Shauna goes through a particularly traumatic arc this season, losing her baby and continuing to deal with the fallout of Jackie’s death. Do the high emotional stakes of the role ever get to you?

I have to say, I’m not very method, so I don’t ever carry my work back home. Filming the birthing scene was very taxing and draining, both mentally and physically. But the subject matter is so touching, and I did so much research going into it—talking to women in my life who have been through pregnancies and things going well and stuff going bad. It made me realize how unique every single experience is, and I wanted to honor all of those different stories within that episode.

What did you make of the finale and how things ended, with Coach Ben burning down the cabin?

I love the split between [Coach] Ben and the rest of the cast, because he’s the only character that remains sane, to some extent. He actually hasn’t lost track of his sanity when everyone else is starting to. The finale really sets the bar high for next season. With the cabin burned down, I think you’ll see us out in the real wilderness, and we’ll be able to tap into even more of that feral, vindictive, animalistic aggressiveness that we rarely get to see in female characters. I'm excited to see girls physically fighting.

Kimberley French/SHOWTIME

That scene where you beat the hell out of Lottie [Courtney Eaton] must have been quite an endeavor to shoot.

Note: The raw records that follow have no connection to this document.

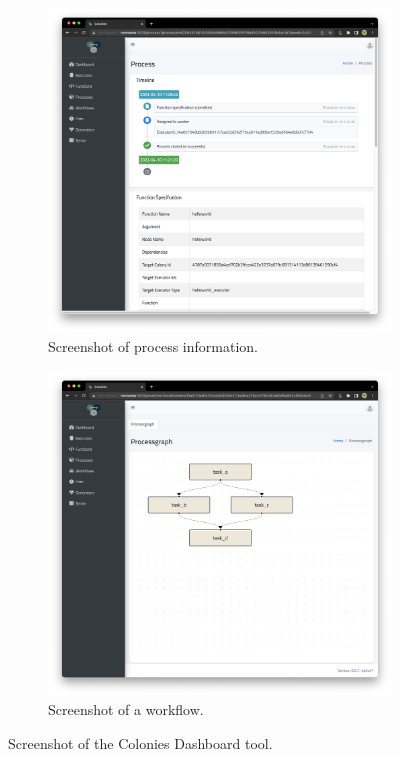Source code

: \documentclass{article}
\begin{document}
\begin{figure}
     \centering
     \begin{subfigure}[b]{0.49\textwidth}
         \centering
         \includegraphics[scale=0.17]{dashboard1.png}
         \caption{Screenshot of process information.}
     	 \label{fig:dashboard1}
     \end{subfigure}
     \hfill
     \begin{subfigure}[b]{0.49\textwidth}
         \centering
         \includegraphics[scale=0.17]{dashboard2.png}
      	 \caption{Screenshot of a workflow.}
     \end{subfigure}
     \caption{Screenshot of the Colonies Dashboard tool.}
\end{figure}
\end{document}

We were very excited when we got that scene. We were like, “Oh, finally, I get to beat you up.” We were messing around in rehearsals, and when they called action, we went full force. Everyone was like, “Oh, you can throw a punch, and you can take a hit!” I mean, poor Courtney had those crazy prosthetics by the end, she was scary to look at. But I love that Shauna loses it and that she’s just ice cold. She sees Lottie’s still alive and rolls her eyes.

With the cast mostly being women, is there a friendly vibe on set?

Courtney and I live together, so we’ve become best friends. Growing up, I always had a hard time connecting with female friends. I've always admired girl-best-friend relationships but I’ve never felt like I’ve had a good, strong one, and Courtney has just changed my mind on all of it. We really bring out the best in each other. The entirety of the cast is very supportive towards one another. When we’re on set but not in a scene, we’re always behind the monitor watching each other and hyping each other up.

The soccer team stranded in the wilderness

Kimberley French/SHOWTIME.

Have you and Melanie Lynskey shared notes on Shauna?

Melanie and I chatted at the beginning of the first season, just to lock the character down, mostly the essence of her. We didn’t want to get too specific with things like mannerisms and body language. I don’t really know how we make her look so similar in both timelines, but I guess it just works. She’s been so kind and generous, and as an actor she has this capacity of doing so much while doing so little. She has a certain confidence that resonates and feels effortless.

Do you keep up with all the fan theories about the show?

I try to steer clear from the comments section just because if you believe the good ones, you have to believe the bad ones. But the girls do have a group chat where we’ll mostly send each other memes that the fans have posted. To see all the montages that I’m tagged in on Instagram, and everything fans pick up on that I haven’t even picked up on—they’re so devoted.

Do you have any other predictions for season three?

I think we’ll eventually find out where Javi was hiding. I think Shauna’s going to be cut off from all of her emotions, because she’s just got nothing left. But I think she’s also going to be taking charge. And I’m really excited to see where the Natalie character goes with the whole Antler Queen thing, and the different power dynamics she’s going to establish within the group.